--- Task instructions ---
Find every line in the records that holds the string "Volunteer". Copy each one.

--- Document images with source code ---

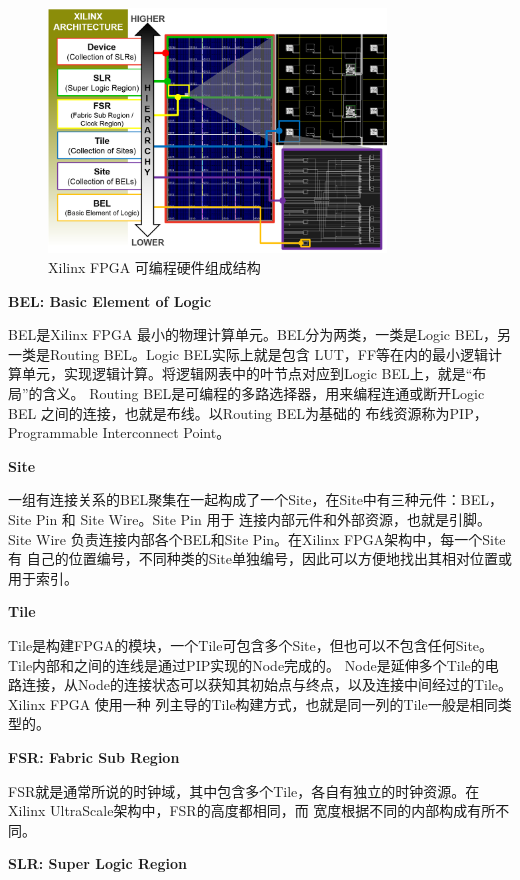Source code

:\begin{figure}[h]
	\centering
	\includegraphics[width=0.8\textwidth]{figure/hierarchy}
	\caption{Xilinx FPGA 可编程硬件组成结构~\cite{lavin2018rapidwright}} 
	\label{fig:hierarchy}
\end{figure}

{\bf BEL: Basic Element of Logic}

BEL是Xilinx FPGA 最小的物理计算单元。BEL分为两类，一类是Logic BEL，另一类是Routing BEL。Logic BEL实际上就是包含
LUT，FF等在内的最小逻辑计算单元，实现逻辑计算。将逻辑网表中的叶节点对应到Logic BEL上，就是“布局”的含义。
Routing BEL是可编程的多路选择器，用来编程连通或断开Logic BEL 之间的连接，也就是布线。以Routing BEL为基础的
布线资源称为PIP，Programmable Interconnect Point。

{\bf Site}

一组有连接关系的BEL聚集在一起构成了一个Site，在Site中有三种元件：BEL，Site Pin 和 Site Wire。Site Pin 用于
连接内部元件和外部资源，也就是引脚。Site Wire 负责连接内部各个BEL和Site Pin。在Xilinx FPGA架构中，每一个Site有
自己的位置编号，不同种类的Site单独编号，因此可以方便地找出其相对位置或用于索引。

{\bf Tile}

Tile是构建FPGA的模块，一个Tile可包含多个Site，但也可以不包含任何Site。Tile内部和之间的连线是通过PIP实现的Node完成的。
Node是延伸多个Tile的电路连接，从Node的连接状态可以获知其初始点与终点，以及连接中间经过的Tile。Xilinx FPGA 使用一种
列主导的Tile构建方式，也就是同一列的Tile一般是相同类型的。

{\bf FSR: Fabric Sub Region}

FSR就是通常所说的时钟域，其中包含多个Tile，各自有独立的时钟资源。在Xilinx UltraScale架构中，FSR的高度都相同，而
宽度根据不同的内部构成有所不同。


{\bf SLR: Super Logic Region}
---
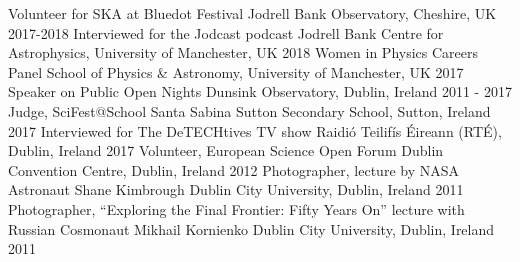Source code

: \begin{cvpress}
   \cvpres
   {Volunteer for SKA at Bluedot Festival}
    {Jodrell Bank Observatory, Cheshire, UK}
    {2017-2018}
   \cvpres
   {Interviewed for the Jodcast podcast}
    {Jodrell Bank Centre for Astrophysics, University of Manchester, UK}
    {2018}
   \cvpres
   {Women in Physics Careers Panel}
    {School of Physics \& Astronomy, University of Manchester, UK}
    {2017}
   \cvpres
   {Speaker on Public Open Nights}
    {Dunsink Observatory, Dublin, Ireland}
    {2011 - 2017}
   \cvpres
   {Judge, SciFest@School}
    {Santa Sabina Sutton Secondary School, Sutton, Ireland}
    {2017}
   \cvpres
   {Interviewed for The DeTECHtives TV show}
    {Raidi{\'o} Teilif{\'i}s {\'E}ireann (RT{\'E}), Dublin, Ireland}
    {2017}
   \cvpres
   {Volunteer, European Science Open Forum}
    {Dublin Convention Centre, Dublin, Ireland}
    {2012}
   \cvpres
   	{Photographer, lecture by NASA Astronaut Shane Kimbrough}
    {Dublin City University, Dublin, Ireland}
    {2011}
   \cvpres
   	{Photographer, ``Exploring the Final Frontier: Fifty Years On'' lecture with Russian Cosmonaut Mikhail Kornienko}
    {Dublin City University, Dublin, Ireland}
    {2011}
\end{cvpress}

--- Worked solution ---
   {Volunteer for SKA at Bluedot Festival}
   {Volunteer, European Science Open Forum}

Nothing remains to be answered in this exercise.